Singapore Takes Steps to Facilitate Crew Change Adding Crew Housing

Singapore freight forwarders – Star Concord
31-Aug-2020

The Maritime and Port Authority of Singapore (MPA) is taking new steps to once again aid in crew changes while also ensuring safe port operations. These steps come after Singapore had taken steps earlier in the summer to restrict crew changes through the port after incidents of potential COVID-19 exposure.

The MPA announced that it will be establishing a new self-contained Crew Facilitation Centre (CFC) aboard three floating accommodation barges at the Tanjong Pagar Terminal. The facility will have an onsite medical center, testing and holding facilities for crew signing aboard vessels in Singapore. Opening on September 1, the CFC is dedicated to sign-on crew providing housing for up to 48 hours before boarding their ship. This was an important step as previously the MPA had restricted crew members from staying at onshore after incidents in which arriving crew members might have exposed the community to the virus.

The CFC will be available to arriving crew members to ease some of the coordination issues between flight schedules and ships. Crew signing off ships will continue to proceed to depart Singapore or if necessary, stay at existing designated holding facilities for up to 48 hours, and be strictly segregated from the community.

Temperature sensors aboard the accommodation barge – courtesy of MPA Singapore

In addition to the new accommodation facility, the MPA also announced enhancements to the current rules for crew changes in the port of Singapore.
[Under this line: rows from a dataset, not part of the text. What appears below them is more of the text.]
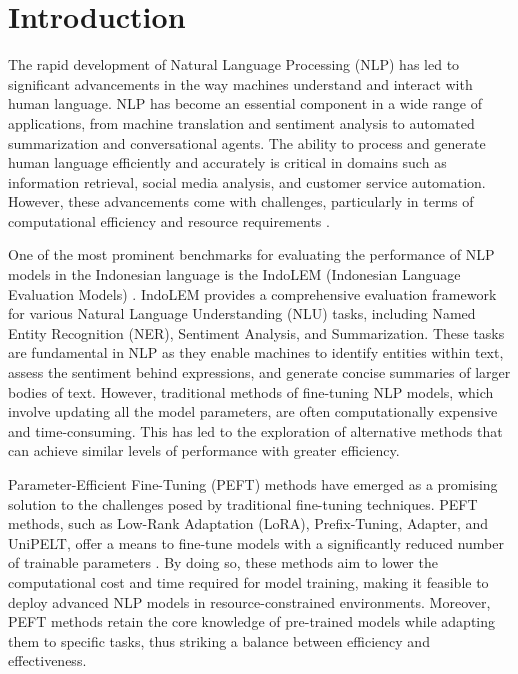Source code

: \section{Introduction}

The rapid development of Natural Language Processing (NLP) has led to significant advancements in the way machines understand and interact with human language. NLP has become an essential component in a wide range of applications, from machine translation and sentiment analysis to automated summarization and conversational agents. The ability to process and generate human language efficiently and accurately is critical in domains such as information retrieval, social media analysis, and customer service automation. However, these advancements come with challenges, particularly in terms of computational efficiency and resource requirements \cite{nlp, ai}.

One of the most prominent benchmarks for evaluating the performance of NLP models in the Indonesian language is the IndoLEM (Indonesian Language Evaluation Models) \cite{indolem}. IndoLEM provides a comprehensive evaluation framework for various Natural Language Understanding (NLU) tasks, including Named Entity Recognition (NER), Sentiment Analysis, and Summarization. These tasks are fundamental in NLP as they enable machines to identify entities within text, assess the sentiment behind expressions, and generate concise summaries of larger bodies of text. However, traditional methods of fine-tuning NLP models, which involve updating all the model parameters, are often computationally expensive and time-consuming. This has led to the exploration of alternative methods that can achieve similar levels of performance with greater efficiency.

Parameter-Efficient Fine-Tuning (PEFT) methods have emerged as a promising solution to the challenges posed by traditional fine-tuning techniques. PEFT methods, such as Low-Rank Adaptation (LoRA), Prefix-Tuning, Adapter, and UniPELT, offer a means to fine-tune models with a significantly reduced number of trainable parameters \cite{adapter_houlsby, prefix_tuning, lora, unipelt}. By doing so, these methods aim to lower the computational cost and time required for model training, making it feasible to deploy advanced NLP models in resource-constrained environments. Moreover, PEFT methods retain the core knowledge of pre-trained models while adapting them to specific tasks, thus striking a balance between efficiency and effectiveness.

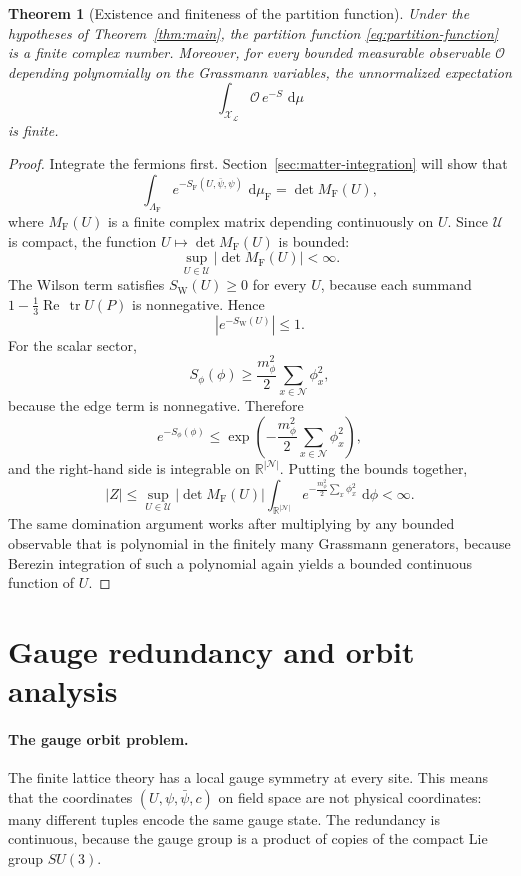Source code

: \documentclass[11pt]{article}
\newtheorem{theorem}{Theorem}[section]
\theoremstyle{remark}
\newcommand{\R}{\mathbb R}
\newcommand{\mcN}{\mathcal N}
\newcommand{\mcU}{\mathscr U}
\newcommand{\mcX}{\mathscr X}
\newcommand{\mcO}{\mathcal O}
\newcommand{\tr}{\operatorname{tr}}
\newcommand{\Ree}{\operatorname{Re}}
\newcommand{\dd}{\,\mathrm d}
\begin{document}
\begin{theorem}[Existence and finiteness of the partition function]
\label{thm:partition-finite}
Under the hypotheses of Theorem~\ref{thm:main}, the partition function
\eqref{eq:partition-function} is a finite complex number.  Moreover, for every
bounded measurable observable $\mcO$ depending polynomially on the Grassmann
variables, the unnormalized expectation
\[
\int_{\mcX_\mathcal L}\mcO\,e^{-S}\,\dd\mu
\]
is finite.
\end{theorem}
\begin{proof}
Integrate the fermions first.  Section~\ref{sec:matter-integration} will show
that
\[
\int_{\Lambda_{\mathrm F}}e^{-S_{\mathrm F}(U,\bar\psi,\psi)}\,\dd\mu_{\mathrm F}
=\det M_{\mathrm F}(U),
\]
where $M_{\mathrm F}(U)$ is a finite complex matrix depending continuously on
$U$.  Since $\mcU$ is compact, the function $U\mapsto \det M_{\mathrm F}(U)$ is
bounded:
\[
\sup_{U\in\mcU}|\det M_{\mathrm F}(U)|<\infty.
\]
The Wilson term satisfies $S_{\mathrm W}(U)\ge 0$ for every $U$, because each
summand $1-\frac13\Ree\,\tr U(P)$ is nonnegative.  Hence
\[
|e^{-S_{\mathrm W}(U)}|\le 1.
\]
For the scalar sector,
\[
S_\phi(\phi)
\ge
\frac{m_\phi^2}{2}\sum_{x\in\mcN}\phi_x^2,
\]
because the edge term is nonnegative.
Therefore
\[
e^{-S_\phi(\phi)}
\le
\exp\!\left(-\frac{m_\phi^2}{2}\sum_{x\in\mcN}\phi_x^2\right),
\]
and the right-hand side is integrable on $\R^{|\mcN|}$.
Putting the bounds together,
\[
|Z|
\le
\sup_{U\in\mcU}|\det M_{\mathrm F}(U)|
\int_{\R^{|\mcN|}}
e^{-\frac{m_\phi^2}{2}\sum_x\phi_x^2}\,\dd\phi
<\infty.
\]
The same domination argument works after multiplying by any bounded observable
that is polynomial in the finitely many Grassmann generators, because Berezin
integration of such a polynomial again yields a bounded continuous function of
$U$.
\end{proof}

\section{Gauge redundancy and orbit analysis}
\label{sec:orbits}

\paragraph{The gauge orbit problem.}
The finite lattice theory has a local gauge symmetry at every site.  This means
that the coordinates $(U,\psi,\bar\psi,c)$ on field space are not physical
coordinates: many different tuples encode the same gauge state.  The redundancy
is continuous, because the gauge group is a product of copies of the compact Lie
group $SU(3)$.
\end{document}
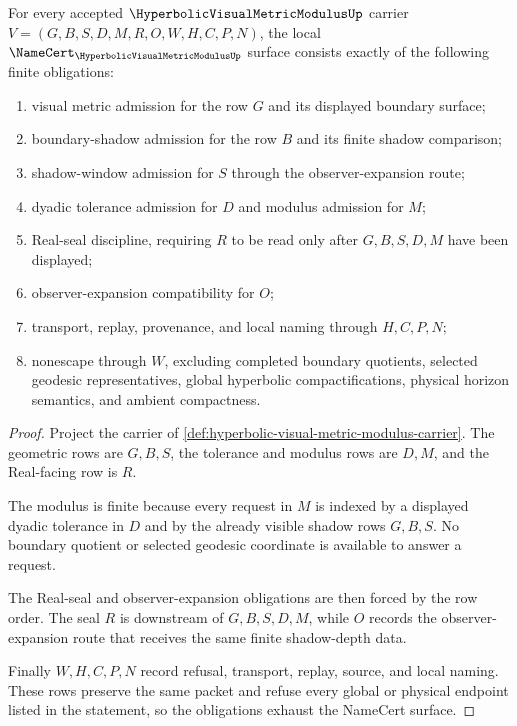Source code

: \begin{theorem}
\label{thm:hyperbolic-visual-metric-modulus-namecert-obligations}
For every accepted $\HyperbolicVisualMetricModulusUp$ carrier $V=(G,B,S,D,M,R,O,W,H,C,P,N)$, the local $\NameCert_{\HyperbolicVisualMetricModulusUp}$ surface consists exactly of the following finite obligations:
\begin{enumerate}
\item visual metric admission for the row $G$ and its displayed boundary surface;
\item boundary-shadow admission for the row $B$ and its finite shadow comparison;
\item shadow-window admission for $S$ through the observer-expansion route;
\item dyadic tolerance admission for $D$ and modulus admission for $M$;
\item Real-seal discipline, requiring $R$ to be read only after $G,B,S,D,M$ have been displayed;
\item observer-expansion compatibility for $O$;
\item transport, replay, provenance, and local naming through $H,C,P,N$;
\item nonescape through $W$, excluding completed boundary quotients, selected geodesic representatives, global hyperbolic compactifications, physical horizon semantics, and ambient compactness.
\end{enumerate}
\end{theorem}
\begin{proof}
Project the carrier of \autoref{def:hyperbolic-visual-metric-modulus-carrier}. The geometric rows are $G,B,S$, the tolerance and modulus rows are $D,M$, and the Real-facing row is $R$.

The modulus is finite because every request in $M$ is indexed by a displayed dyadic tolerance in $D$ and by the already visible shadow rows $G,B,S$. No boundary quotient or selected geodesic coordinate is available to answer a request.

The Real-seal and observer-expansion obligations are then forced by the row order. The seal $R$ is downstream of $G,B,S,D,M$, while $O$ records the observer-expansion route that receives the same finite shadow-depth data.

Finally $W,H,C,P,N$ record refusal, transport, replay, source, and local naming. These rows preserve the same packet and refuse every global or physical endpoint listed in the statement, so the obligations exhaust the NameCert surface.
\end{proof}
The MPA said as of September 1, it would be expanding it efforts considering applications from international crew whose employment contracts has expired, crew who could sign-off without impacting the safe manning of the ship, changes due to the sale or purchase of a ship, or people such as superintendents and service engineers who might be aboard arriving ships. In addition, it continues to consider compassionate leave and crew that are not medically fit to work onboard.

The regulations for sign-on crew generally require a 14-day isolation before traveling to Singapore along with a negative COVID-19 test, but from specific low-risk countries, the isolation period is being reduced to 7-days or not required at all. Crew, however, previously diagnosed with COVD-19 must have had their first positive test more than 21 days before departure to Singapore and all arriving crew must have a doctor’s fit to travel certificate issued no more than 24-hours before departure. 

Singapore is permit crew to arrive in small groups of not more than five. Crew must stay within their group while in Singapore and the ship must leave within 48-hours of their arrival.

For crew signing off, they need to have not gone ashore in the last 14 days before disembarking and have been well for that period. They also need to be certified by a Singapore doctor not more than 24 hours before disembarkation.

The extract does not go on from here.